Will Trump Get Away With It?

Will Trump Get Away With It?

For argument’s sake, let’s say you ran into this Trump character in a bar. First off, he’s boasting about how incredibly smart, rich and good looking he is. He’s a big, big winner. He’s even got his own TV show, and you don’t.

Next he starts in on what a HUGE success he is with the ladies, partly because of his, ahem, prodigious masculine endowment. American Pharoah, the race horse, has got nothing on The Donald.

Trump says you wouldn’t believe how many supposedly happily married wives he’s debauched. Top women, Trophy Wives, not that flat-chested specimen with “the face of a dog” sitting with you.

Next he tells you about his hot daughter, the one with the amazing body whom he’d probably date if his Super Model wife wasn’t even hotter.

Okay, enough.

In actual life, most people couldn’t get away fast enough; they’d flee the orange-haired ape as if he had Ebola. And yet millions are thinking about voting for Trump for president — essentially because television news networks now depict U.S. political contests as the biggest “reality TV” show of them all.

And the last thing people expect of reality TV is well, realism. What’s wanted is spectacle, illusion and melodrama. Less C-Span than pro wrestling. And in that arena, a figure like Donald J. Trump can be made to appear almost normal.

On CNN, MSNBC, Fox News, and the rest, there are now only three big news stories: the 2016 presidential election, terrorism, and sporadic natural disasters — tornadoes, floods, and earthquakes. It’s been that way pretty much since Trump declared his candidacy last June.

It follows that broadcast ratings, broadcasters’ careers and many millions of dollars depend upon keeping people entertained. That, in turn, depends upon suspense. To keep viewers watching, the election needs to be depicted as a cliffhanger. So far, so good.

If nothing else, the man gives good TV. His exaggerated mugging and insult-comic act can even be funny. As long as people can be persuaded that his enemies are also their enemies, he’s their man.

However, there should be limits. People who brag a lot also tend to lie a lot. What then if large numbers of voters figured out that Trump’s proudest boast of superior political judgment turned out to be pure fiction — the one about how he alone among Republican presidential candidates recognized the folly of the Bush administration invading Iraq in 2003, and spoke vigorously against the war?

The myth-making began during a televised GOP debate last September.

“I have to say something because it’s about judgment,” Trump said. “I am the only person on this dais, the only person that fought very, very hard against us…going into Iraq.
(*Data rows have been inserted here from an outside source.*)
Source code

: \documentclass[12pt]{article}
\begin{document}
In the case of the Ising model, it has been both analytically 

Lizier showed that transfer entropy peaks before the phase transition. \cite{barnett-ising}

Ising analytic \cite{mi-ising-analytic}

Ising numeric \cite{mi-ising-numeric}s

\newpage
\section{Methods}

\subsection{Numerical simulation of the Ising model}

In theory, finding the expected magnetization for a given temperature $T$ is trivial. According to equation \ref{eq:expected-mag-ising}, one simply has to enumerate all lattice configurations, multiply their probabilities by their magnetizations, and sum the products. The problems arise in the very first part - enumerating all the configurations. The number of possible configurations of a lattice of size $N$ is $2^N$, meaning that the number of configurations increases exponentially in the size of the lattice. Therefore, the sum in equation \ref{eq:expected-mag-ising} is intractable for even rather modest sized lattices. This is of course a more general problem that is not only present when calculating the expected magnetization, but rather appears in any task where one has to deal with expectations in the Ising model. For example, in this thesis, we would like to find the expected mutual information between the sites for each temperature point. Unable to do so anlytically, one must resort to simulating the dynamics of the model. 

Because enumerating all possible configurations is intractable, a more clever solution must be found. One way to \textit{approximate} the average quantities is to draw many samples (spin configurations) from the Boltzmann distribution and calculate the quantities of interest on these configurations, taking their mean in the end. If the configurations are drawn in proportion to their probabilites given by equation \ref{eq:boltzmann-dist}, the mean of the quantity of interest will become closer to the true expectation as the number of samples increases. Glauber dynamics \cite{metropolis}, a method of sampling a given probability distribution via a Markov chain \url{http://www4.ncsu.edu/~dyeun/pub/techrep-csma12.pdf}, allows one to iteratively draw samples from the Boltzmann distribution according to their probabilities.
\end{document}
Because I said going into Iraq —That was in 2003, you can check it out, I’ll give you 25 different stories — What I said was you’re going to, you’re going to destabilize the Middle East, and that’s what happened.”

Bob Somerby checked it out on Nexis. No evidence of a single story, much less twenty-five, could be found. Trump alibied that the press failed to record his opposition because he wasn’t then in politics.
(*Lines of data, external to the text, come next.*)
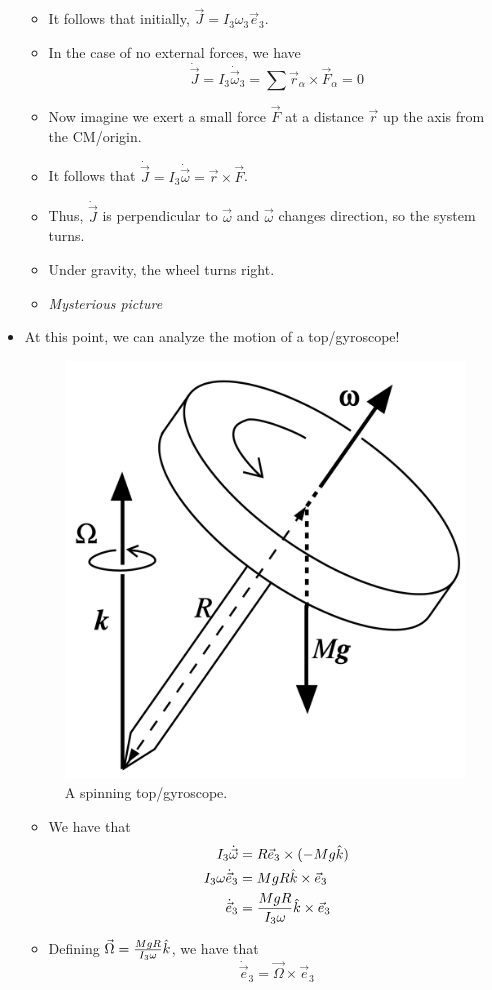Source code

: \documentclass[../notes.tex]{subfiles}
\begin{document}
\begin{itemize}
\begin{itemize}
        \item It follows that initially, $\vec{J}=I_3\omega_3\vec{e}_3$.
        \item In the case of no external forces, we have
        \begin{equation*}
            \dot{\vec{J}} = I_3\dot{\vec{\omega}}_3
            = \sum\vec{r}_\alpha\times\vec{F}_\alpha
            = 0
        \end{equation*}
        \item Now imagine we exert a small force $\vec{F}$ at a distance $\vec{r}$ up the axis from the CM/origin.
        \item It follows that $\dot{\vec{J}}=I_3\dot{\vec{\omega}}=\vec{r}\times\vec{F}$.
        \item Thus, $\dot{\vec{J}}$ is perpendicular to $\vec{\omega}$ and $\vec{\omega}$ changes direction, so the system turns.
        \item Under gravity, the wheel turns right.
        \item \emph{Mysterious picture}
    \end{itemize}
    \item At this point, we can analyze the motion of a top/gyroscope!
    \begin{figure}[h!]
        \centering
        \includegraphics[width=0.2\linewidth]{../ExtFiles/topGyroscope.png}
        \caption{A spinning top/gyroscope.}
        \label{fig:topGyroscope}
    \end{figure}
    \begin{itemize}
        \item We have that
        \begin{align*}
            I_3\dot{\vec{\omega}} &= R\vec{e}_3\times(-Mg\hat{k})\\
            I_3\omega\dot{\vec{e}}_3 &= MgR\hat{k}\times\vec{e}_3\\
            \dot{\vec{e}}_3 &= \frac{MgR}{I_3\omega}\hat{k}\times\vec{e}_3
        \end{align*}
        \item Defining $\vec{\Omega}=\frac{MgR}{I_3\omega}\hat{k}$, we have that
        \begin{equation*}
            \dot{\vec{e}}_3 = \vec{\Omega}\times\vec{e}_3

\end{equation*}
\end{itemize}
\end{itemize}
\end{document}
Yeah, well neither were the Dixie Chicks. Many of the same people currently attending Trump rallies were busy burning the group’s CDs back then. Had Trump said a single word against George W. Bush’s folly, torch-bearing mobs would have marched on his casinos like Transylvanian peasants in a vampire movie. His TV show “The Apprentice” would never have gotten off the ground.

If you recall, France’s ambassador did say in the United Nations essentially what Trump now pretends he said. As a result, French fries temporarily became “Freedom Fries.” Indeed, I cherish a photo of an Arkansas truck stop vending machine offering “Freedom Ticklers” for fifty cents.

Then last fall, Trump began claiming that the Bush White House had actually dispatched emissaries begging him to tone his criticism down. Washington Postfact checkers could find no evidence that ever happened either.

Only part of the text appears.